Ok, tem diversos estados e muitos municípios na mesma situação de penúria financeira. Mas no caso do Rio Grande do Sul o assunto vem sendo tratado pelos governantes e uma parte significativa da mídia como se fosse uma situação pontual e de exceção. Alguém lembra do último governo que teve dinheiro sobrando? Pois é, e salários eram pagos em dia e investimentos eram realizados em áreas consideradas prioritárias.
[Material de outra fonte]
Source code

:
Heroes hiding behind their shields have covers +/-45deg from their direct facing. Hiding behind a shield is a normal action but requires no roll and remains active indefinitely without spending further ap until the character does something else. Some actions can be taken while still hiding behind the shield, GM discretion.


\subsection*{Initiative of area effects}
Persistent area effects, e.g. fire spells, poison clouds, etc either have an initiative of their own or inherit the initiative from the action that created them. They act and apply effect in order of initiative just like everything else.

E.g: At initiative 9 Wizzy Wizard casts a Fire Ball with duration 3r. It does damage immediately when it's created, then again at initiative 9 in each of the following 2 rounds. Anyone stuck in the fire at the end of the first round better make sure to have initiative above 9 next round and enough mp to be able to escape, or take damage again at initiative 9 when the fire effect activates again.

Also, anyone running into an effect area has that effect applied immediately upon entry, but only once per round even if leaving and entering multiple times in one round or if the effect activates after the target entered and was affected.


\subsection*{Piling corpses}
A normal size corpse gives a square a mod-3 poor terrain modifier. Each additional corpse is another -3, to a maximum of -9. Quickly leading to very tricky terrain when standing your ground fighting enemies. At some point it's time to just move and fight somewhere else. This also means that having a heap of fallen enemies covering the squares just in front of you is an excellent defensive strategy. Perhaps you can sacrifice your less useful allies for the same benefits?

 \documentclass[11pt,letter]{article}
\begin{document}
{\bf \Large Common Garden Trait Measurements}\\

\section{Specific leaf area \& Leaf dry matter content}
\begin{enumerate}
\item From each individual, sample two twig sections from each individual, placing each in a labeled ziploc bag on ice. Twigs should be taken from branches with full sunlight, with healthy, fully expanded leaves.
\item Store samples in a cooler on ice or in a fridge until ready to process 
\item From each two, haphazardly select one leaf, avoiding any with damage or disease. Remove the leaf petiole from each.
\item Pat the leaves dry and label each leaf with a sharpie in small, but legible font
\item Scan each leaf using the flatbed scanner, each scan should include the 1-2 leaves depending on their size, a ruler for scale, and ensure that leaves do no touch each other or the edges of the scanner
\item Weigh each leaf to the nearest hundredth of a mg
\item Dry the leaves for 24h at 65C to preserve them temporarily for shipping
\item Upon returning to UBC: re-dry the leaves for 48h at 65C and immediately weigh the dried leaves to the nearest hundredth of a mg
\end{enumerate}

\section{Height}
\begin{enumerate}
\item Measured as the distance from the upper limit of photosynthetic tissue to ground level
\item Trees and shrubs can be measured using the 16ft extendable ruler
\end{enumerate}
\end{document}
Aliás, por falar em precariedade financeira, o governo Sartori “deu com os burros n’água” na tentativa de obter o auxílio do Tribunal de Contas para provar à Secretaria do Tesouro Nacional que o Estado do Rio Grande do Sul ultrapassou o limite legal de comprometimento da Receita Corrente Líquida com pessoal. Segundo o TCE o percentual de comprometimento em 2017 foi inferior a 55% e não superior a 70% como diz o Piratini.

Mas se a estratégia do quanto pior melhor não está dando resultados, o chororô governamental corre solto. E faz isso pública e despudoradamente através dos seus apoiadores da imprensa e das entidades que representam o poderio econômico privado. Afinal, há uma intenção inconclusa, que é a privatização da máquina pública.

E isso vale tanto para o governo do Estado como para a Prefeitura de Porto Alegre. Ou as extinções de fundações e a tentativa de venda de órgãos superavitários como a CEEE, a Sulgás, o Banrisul, o DMAE e o DEP não são tudo “farinha do mesmo saco”?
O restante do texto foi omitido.